New Intelligence May Spark Change in US and Iranian Policies
By Gary Thomas
07 December 2007
For months, Bush administration officials have said Iran was actively pursuing a nuclear weapons program and called on collective international action, including sanctions, to force Tehran to stop. But a new U.S. intelligence report says Iran halted its nuclear weapons program in 2003, and that as of mid-2007, at least, had not restarted it. As VOA correspondent Gary Thomas reports, the public release of the estimate may alter perceptions and policies in both Washington and Tehran.
At some points, the rhetoric coming from Washington and Tehran was so harsh that it fueled speculation that the United States was planning to attack Iran.
But a new U.S. intelligence estimate on Iran's nuclear program stands in sharp contrast to earlier pronouncements by Bush administration officials that Iran is in active pursuit of nuclear weapons. The National Intelligence Estimate, which represents the collective judgment of the 16 U.S. agencies that deal in intelligence, says that Iran may not be as determined to develop nuclear weapons as the U.S. previously believed.

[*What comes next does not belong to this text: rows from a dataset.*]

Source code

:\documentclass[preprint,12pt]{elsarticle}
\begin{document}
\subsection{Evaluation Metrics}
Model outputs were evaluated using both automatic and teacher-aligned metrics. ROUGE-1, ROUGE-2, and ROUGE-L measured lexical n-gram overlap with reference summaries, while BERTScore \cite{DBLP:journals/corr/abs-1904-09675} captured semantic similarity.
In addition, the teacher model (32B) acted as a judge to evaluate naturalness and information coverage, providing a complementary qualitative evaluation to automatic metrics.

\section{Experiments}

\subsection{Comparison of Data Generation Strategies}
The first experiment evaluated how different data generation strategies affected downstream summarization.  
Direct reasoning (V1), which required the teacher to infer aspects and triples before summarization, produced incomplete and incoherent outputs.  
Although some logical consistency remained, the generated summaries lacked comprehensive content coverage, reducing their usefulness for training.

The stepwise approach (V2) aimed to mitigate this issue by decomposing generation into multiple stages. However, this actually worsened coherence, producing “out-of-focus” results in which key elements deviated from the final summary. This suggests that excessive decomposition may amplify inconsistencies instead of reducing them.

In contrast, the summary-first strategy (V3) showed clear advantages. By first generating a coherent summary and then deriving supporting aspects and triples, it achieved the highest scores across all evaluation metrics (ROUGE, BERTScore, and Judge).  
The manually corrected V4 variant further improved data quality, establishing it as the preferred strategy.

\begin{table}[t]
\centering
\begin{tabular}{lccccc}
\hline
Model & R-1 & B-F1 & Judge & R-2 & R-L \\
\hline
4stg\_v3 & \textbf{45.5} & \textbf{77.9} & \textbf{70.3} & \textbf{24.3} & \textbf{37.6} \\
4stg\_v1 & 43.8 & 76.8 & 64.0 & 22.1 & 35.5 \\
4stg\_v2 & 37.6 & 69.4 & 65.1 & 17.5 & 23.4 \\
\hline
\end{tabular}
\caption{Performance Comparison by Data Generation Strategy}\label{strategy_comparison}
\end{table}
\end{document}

President Bush insists that the new intelligence report represents no change in U.S. policy or attitude towards Iran. If anything, he says, it should reinvigorate joint international efforts to keep nuclear arms knowledge out of Iran's hands.

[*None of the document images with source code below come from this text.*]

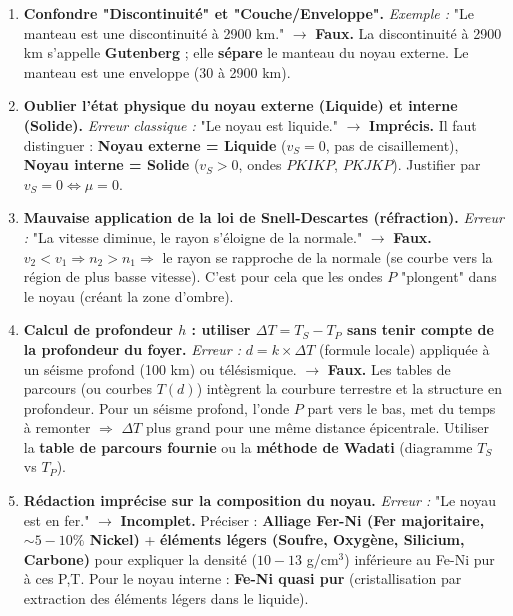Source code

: \documentclass[11pt]{article}
\begin{document}
\begin{attention}
\begin{enumerate}
    \item \textbf{Confondre "Discontinuité" et "Couche/Enveloppe".} \emph{Exemple :} "Le manteau est une discontinuité à 2900 km." $\rightarrow$ \textbf{Faux.} La discontinuité à 2900 km s'appelle \textbf{Gutenberg} ; elle \textbf{sépare} le manteau du noyau externe. Le manteau est une enveloppe (30 à 2900 km).
    \item \textbf{Oublier l'état physique du noyau externe (Liquide) et interne (Solide).} \emph{Erreur classique :} "Le noyau est liquide." $\rightarrow$ \textbf{Imprécis.} Il faut distinguer : \textbf{Noyau externe = Liquide} ($v_S=0$, pas de cisaillement), \textbf{Noyau interne = Solide} ($v_S>0$, ondes $PKIKP$, $PKJKP$). Justifier par $v_S=0 \Leftrightarrow \mu=0$.
    \item \textbf{Mauvaise application de la loi de Snell-Descartes (réfraction).} \emph{Erreur :} "La vitesse diminue, le rayon s'éloigne de la normale." $\rightarrow$ \textbf{Faux.} $v_2 < v_1 \Rightarrow n_2 > n_1 \Rightarrow$ le rayon se rapproche de la normale (se courbe vers la région de plus basse vitesse). C'est pour cela que les ondes $P$ "plongent" dans le noyau (créant la zone d'ombre).
    \item \textbf{Calcul de profondeur $h$ : utiliser $\Delta T = T_S - T_P$ sans tenir compte de la profondeur du foyer.} \emph{Erreur :} $d = k \times \Delta T$ (formule locale) appliquée à un séisme profond (100 km) ou télésismique. $\rightarrow$ \textbf{Faux.} Les tables de parcours (ou courbes $T(d)$) intègrent la courbure terrestre et la structure en profondeur. Pour un séisme profond, l'onde $P$ part vers le bas, met du temps à remonter $\Rightarrow$ $\Delta T$ plus grand pour une même distance épicentrale. Utiliser la \textbf{table de parcours fournie} ou la \textbf{méthode de Wadati} (diagramme $T_S$ vs $T_P$).
    \item \textbf{Rédaction imprécise sur la composition du noyau.} \emph{Erreur :} "Le noyau est en fer." $\rightarrow$ \textbf{Incomplet.} Préciser : \textbf{Alliage Fer-Ni (Fer majoritaire, $\sim 5-10\%$ Nickel)} + \textbf{éléments légers (Soufre, Oxygène, Silicium, Carbone)} pour expliquer la densité ($10-13$ g/cm$^3$) inférieure au Fe-Ni pur à ces P,T. Pour le noyau interne : \textbf{Fe-Ni quasi pur} (cristallisation par extraction des éléments légers dans le liquide).
\end{enumerate}
\end{attention}
\end{document}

"Our policy remains the same," said President Bush. "I see a danger. And many in the world see the same danger. This report is not an 'OK, everybody needs to relax and quit' report. This is a report that says what has happened in the past could be repeated and that the policies used to cause the regime to halt are effective policies, and let's keep them up. Let's continue to work together."
Vali Nasr, a senior fellow on Middle East Studies at the Council on Foreign Relations, says the new National Intelligence Estimate undercuts U.S. efforts to get support for more sanctions against Iran.

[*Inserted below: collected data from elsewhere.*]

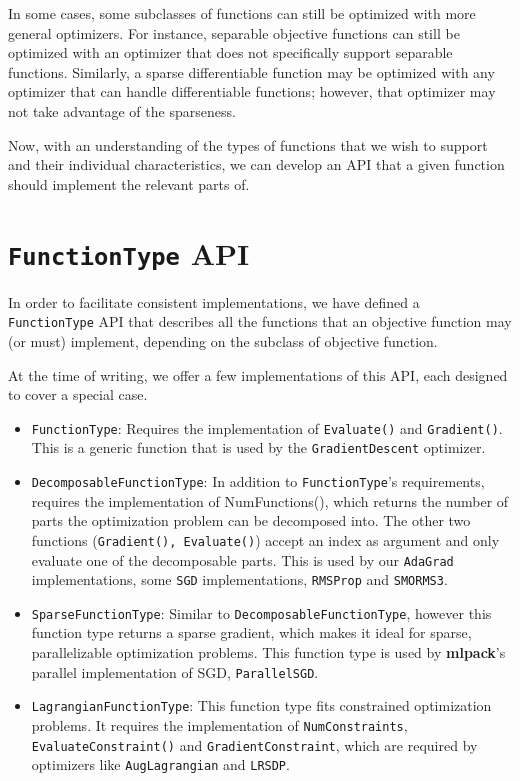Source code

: \documentclass{article}
\begin{document}
In some cases, some subclasses of functions can still be optimized with more
general optimizers.  For instance, separable objective functions can still be
optimized with an optimizer that does not specifically support separable
functions.  Similarly, a sparse differentiable function may be optimized with
any optimizer that can handle differentiable functions; however, that optimizer
may not take advantage of the sparseness.

Now, with an understanding of the types of functions that we wish to support and
their individual characteristics, we can develop an API that a given function
should implement the relevant parts of.

\section{{\tt FunctionType} API}

In order to facilitate consistent implementations, we have defined a {\tt
FunctionType} API that describes all the functions that an objective function
may (or must) implement, depending on the subclass of objective function.

At the time of writing, we offer a few implementations of this API, each
designed to cover a special case.

\begin{itemize}
  \item{\tt FunctionType}: Requires the implementation of {\tt Evaluate()} and
  {\tt Gradient()}. This is a generic function that is used by the
  {\tt GradientDescent} optimizer.
  \item{\tt DecomposableFunctionType}: In addition to {\tt FunctionType}'s
  requirements, requires the implementation of {NumFunctions()}, which returns
  the number of parts the optimization problem can be decomposed into. The other
  two functions ({\tt Gradient(), Evaluate()}) accept an index as argument and
  only evaluate one of the decomposable parts. This is used by our {\tt AdaGrad}
  implementations, some {\tt SGD} implementations, {\tt RMSProp} and
  {\tt SMORMS3}.
  \item{\tt SparseFunctionType}: Similar to {\tt DecomposableFunctionType},
  however this function type returns a sparse gradient, which makes it ideal for
  sparse, parallelizable optimization problems. This function type is used by
  {\bf mlpack}'s parallel implementation of SGD, {\tt ParallelSGD}.
  \item{\tt LagrangianFunctionType}: This function type fits constrained
  optimization problems. It requires the implementation of {\tt NumConstraints},
  {\tt EvaluateConstraint()} and {\tt GradientConstraint}, which are required by
  optimizers like {\tt AugLagrangian} and {\tt LRSDP}.
\end{itemize}
\end{document}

"The mistake of the Bush administration was that it overreached," said Nasr. "In overstating Iran's capability, in overstating Iran's threat, it created a house of cards that has all of a sudden fallen down."
But Larry Wilkerson, who was former U.S. Secretary of State Colin Powell's chief of staff, says that Washington may be sending a signal to Tehran by the release of the report.
"We're releasing this National Intelligence Estimate which more or less reverses our previous appraisal of you as a monolithic entity that is absolutely impossible to talk to," he said. "We're actually saying it might be somewhat to our advantage to talk to you. We're actually saying you might be persuadable if we talk to you in the right way. If my optimistic side is interpreting it correctly, it's an incredibly sophisticated effort to lay down a carpet, so to speak, to eventual diplomacy and negotiations with Iran."
The report has upset some conservative American politicians and commentators who favor keeping up a hard line against Iran, including possible military action. Some Republican lawmakers have called for a commission to examine the estimate's findings.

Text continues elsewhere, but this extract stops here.